According to planning ministry sources, the proposed draft of the new ADP will be presented for approval at the National Economic Council (NEC) meeting, which will be chaired by Chief Adviser Muhammad Yunus.
The allocation for the education sector is expected to be reduced by approximately Tk 2,971 crore, bringing the total down to Tk 28,557 crore for 91 projects. In the current fiscal year, the original ADP had earmarked Tk 31,528 crore for education.
The health sector is also facing a cut of around Tk 2,534 crore. For 35 projects, the upcoming ADP proposes an allocation of Tk 18,148 crore, down from Tk 20,682 crore in the ongoing fiscal year.
Such reductions have raised eyebrows among economists and development experts.
According to Professor Selim Raihan, executive director of the South Asian Network on Economic Modeling (SANEM), people had expected the interim government to introduce reforms in education and health financing.

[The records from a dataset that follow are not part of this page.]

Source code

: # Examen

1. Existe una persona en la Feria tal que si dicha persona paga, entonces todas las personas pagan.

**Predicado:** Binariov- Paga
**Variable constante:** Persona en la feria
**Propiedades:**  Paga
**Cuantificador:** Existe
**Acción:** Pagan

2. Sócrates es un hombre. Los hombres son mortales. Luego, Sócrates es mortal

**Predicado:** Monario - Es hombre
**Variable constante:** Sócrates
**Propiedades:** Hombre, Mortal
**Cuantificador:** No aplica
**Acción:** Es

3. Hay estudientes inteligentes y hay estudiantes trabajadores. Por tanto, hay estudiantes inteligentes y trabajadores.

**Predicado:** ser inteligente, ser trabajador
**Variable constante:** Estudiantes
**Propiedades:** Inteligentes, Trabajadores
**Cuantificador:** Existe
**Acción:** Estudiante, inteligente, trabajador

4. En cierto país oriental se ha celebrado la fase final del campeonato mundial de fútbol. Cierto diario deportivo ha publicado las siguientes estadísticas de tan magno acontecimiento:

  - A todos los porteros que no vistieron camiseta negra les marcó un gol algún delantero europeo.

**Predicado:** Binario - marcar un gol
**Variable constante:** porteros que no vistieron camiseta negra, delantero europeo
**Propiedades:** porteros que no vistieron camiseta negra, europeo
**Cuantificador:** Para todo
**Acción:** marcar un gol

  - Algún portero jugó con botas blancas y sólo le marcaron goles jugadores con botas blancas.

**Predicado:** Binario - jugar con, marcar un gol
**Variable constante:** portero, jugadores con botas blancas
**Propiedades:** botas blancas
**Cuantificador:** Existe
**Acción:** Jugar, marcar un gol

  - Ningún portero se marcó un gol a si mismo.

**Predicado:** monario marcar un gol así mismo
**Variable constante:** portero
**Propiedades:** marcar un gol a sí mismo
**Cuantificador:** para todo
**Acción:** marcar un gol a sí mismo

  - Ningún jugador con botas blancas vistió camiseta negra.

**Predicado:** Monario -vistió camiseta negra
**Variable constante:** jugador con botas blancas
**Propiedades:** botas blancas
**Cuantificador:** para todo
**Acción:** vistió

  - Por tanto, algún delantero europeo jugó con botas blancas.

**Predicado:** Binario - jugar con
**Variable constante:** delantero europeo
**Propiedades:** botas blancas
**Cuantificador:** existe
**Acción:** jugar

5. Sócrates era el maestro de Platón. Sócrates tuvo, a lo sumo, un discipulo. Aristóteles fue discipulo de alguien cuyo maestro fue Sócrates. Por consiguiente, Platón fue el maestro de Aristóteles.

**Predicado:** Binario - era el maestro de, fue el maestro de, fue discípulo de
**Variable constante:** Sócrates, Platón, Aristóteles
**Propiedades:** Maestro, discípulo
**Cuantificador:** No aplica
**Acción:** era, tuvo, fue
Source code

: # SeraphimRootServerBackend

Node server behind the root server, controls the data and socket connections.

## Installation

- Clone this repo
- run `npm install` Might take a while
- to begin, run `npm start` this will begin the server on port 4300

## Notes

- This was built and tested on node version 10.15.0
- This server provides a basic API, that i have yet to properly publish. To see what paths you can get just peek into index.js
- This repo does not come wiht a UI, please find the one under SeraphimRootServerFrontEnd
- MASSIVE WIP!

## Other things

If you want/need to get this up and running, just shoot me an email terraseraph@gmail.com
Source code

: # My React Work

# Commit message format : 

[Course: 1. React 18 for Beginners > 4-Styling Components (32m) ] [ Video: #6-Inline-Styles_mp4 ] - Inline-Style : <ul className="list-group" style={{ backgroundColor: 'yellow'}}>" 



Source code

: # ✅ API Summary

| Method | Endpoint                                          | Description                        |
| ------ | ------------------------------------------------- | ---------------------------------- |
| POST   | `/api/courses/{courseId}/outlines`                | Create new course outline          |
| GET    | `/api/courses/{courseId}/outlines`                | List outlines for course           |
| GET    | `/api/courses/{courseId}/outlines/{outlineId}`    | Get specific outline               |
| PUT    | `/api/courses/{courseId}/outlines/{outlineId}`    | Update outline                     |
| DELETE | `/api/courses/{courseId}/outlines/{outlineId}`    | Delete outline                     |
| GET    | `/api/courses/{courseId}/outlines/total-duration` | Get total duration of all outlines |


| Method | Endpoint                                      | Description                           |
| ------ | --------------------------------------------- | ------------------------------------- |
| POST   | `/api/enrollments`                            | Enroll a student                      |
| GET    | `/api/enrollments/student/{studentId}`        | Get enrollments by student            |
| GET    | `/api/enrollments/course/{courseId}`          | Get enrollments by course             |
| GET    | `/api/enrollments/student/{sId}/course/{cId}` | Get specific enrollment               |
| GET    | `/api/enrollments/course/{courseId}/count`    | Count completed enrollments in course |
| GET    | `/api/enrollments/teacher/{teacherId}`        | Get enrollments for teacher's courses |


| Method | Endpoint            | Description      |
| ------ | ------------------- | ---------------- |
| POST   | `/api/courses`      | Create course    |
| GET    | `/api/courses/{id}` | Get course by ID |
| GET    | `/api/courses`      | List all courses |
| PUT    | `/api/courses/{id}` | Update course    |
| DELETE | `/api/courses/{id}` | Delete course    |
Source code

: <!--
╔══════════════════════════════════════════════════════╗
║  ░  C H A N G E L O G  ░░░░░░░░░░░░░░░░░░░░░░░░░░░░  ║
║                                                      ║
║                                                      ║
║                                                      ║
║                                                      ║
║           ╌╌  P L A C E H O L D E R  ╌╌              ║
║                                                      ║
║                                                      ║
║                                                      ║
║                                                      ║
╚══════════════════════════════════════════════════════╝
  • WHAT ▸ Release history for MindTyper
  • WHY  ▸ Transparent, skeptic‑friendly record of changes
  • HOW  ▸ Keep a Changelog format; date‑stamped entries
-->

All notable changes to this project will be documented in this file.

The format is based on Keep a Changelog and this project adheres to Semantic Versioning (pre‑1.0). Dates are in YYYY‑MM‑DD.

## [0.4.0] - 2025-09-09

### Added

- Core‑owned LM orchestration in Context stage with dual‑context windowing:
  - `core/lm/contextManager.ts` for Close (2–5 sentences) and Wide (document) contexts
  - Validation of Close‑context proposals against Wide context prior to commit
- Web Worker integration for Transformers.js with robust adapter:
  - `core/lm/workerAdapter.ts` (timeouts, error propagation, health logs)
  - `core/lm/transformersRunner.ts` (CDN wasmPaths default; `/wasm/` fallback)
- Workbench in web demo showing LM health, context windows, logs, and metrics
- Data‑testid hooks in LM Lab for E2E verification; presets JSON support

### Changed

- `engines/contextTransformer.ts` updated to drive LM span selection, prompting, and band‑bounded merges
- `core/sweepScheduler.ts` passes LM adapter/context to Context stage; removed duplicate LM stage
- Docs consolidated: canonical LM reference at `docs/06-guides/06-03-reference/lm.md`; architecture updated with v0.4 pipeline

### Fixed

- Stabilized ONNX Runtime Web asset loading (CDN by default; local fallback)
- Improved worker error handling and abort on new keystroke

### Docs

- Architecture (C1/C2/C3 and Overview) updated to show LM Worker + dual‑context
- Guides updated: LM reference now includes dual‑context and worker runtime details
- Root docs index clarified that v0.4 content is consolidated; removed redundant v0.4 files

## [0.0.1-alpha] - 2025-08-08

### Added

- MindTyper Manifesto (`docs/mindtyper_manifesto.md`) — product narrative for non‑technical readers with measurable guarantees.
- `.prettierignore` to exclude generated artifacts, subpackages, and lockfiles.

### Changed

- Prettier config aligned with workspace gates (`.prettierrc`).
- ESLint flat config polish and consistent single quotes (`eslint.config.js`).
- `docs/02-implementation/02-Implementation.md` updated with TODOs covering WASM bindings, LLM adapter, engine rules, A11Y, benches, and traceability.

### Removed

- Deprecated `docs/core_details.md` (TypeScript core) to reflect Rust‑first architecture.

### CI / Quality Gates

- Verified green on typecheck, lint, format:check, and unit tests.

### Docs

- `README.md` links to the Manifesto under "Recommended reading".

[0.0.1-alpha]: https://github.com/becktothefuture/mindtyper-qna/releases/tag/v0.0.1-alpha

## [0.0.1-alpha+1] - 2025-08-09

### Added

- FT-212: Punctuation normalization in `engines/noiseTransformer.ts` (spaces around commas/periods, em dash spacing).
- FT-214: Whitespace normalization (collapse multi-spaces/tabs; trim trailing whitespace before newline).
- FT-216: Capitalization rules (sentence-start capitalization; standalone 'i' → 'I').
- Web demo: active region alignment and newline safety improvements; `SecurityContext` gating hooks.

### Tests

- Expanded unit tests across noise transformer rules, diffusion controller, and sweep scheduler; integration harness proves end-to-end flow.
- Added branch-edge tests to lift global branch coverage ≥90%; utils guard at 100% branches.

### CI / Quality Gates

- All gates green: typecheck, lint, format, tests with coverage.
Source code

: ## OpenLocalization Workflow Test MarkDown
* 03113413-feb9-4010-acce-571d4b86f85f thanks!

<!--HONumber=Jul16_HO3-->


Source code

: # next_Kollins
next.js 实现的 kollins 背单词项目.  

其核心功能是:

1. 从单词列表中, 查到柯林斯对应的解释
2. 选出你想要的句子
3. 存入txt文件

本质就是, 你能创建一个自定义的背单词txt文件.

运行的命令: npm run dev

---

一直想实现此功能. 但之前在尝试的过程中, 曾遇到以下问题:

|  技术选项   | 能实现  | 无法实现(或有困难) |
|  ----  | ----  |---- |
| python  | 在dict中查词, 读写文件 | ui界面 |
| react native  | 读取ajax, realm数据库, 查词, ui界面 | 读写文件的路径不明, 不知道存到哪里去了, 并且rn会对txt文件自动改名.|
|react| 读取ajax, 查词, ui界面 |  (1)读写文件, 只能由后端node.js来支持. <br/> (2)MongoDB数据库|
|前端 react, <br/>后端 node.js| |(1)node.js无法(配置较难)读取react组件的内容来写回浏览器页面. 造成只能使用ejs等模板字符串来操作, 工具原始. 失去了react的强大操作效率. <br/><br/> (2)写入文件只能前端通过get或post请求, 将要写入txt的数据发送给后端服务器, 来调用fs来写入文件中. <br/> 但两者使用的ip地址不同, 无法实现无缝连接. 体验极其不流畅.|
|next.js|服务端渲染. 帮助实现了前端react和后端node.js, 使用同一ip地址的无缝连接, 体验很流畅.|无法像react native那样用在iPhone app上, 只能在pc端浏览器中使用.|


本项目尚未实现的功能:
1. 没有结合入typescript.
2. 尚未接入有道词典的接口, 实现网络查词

He added that this could have been an opportunity to shift away from outdated budget structures and move towards a more reform-oriented allocation framework.
Professor Raihan, who teaches economics at the University of Dhaka, noted that lower revenue collection and reduced foreign borrowing may have influenced the decision to cut back on development allocations in these sectors.
Moreover, he pointed out that implementation capacity remains a persistent issue—many ministries fail to spend their full allocations effectively.
Officials at the Planning Ministry echoed these concerns. They said the reduced allocations reflect a strategy to distribute resources more realistically, focusing on sectors with proven spending capacity.
Bangladesh already ranks among the bottom ten countries globally in terms of education spending relative to GDP, according to World Bank data.
Similarly, the World Health Organization estimates that basic healthcare services require an annual per capita expenditure of $88. In contrast, Bangladesh spends only about $58 per capita on healthcare, the bulk of which comes directly from citizens’ pockets.
The total size of the upcoming ADP has been significantly reduced by Tk 35,000 crore, bringing the new ADP size to Tk 2.3 lakh crore—down from the Tk 2.65 lakh crore originally approved for the current fiscal year.
Of this, Tk 1.44 lakh crore will come from domestic resources, while Tk 86,000 crore will be sourced through foreign aid and project assistance. The new ADP includes a total of 1,142 development projects.
Despite cuts in education and health, transport and communication have been given the highest priority, with an allocation of Tk 58,973 crore. The power and energy sector follows with Tk 32,392 crore.
Education ranks third with Tk 28,557 crore, followed by housing at Tk 22,776 crore, health at Tk 18,148 crore, and local government and rural development at Tk 16,472 crore.
Other sectors include agriculture (Tk 10,795 crore), environment, climate change and water resources (Tk 10,641 crore), industry and economic services (Tk 5,038 crore), and science and technology (Tk 3,894 crore).
Almost all major sectors are seeing reduced allocations compared to the current ADP, indicating a broad tightening of development spending across the board.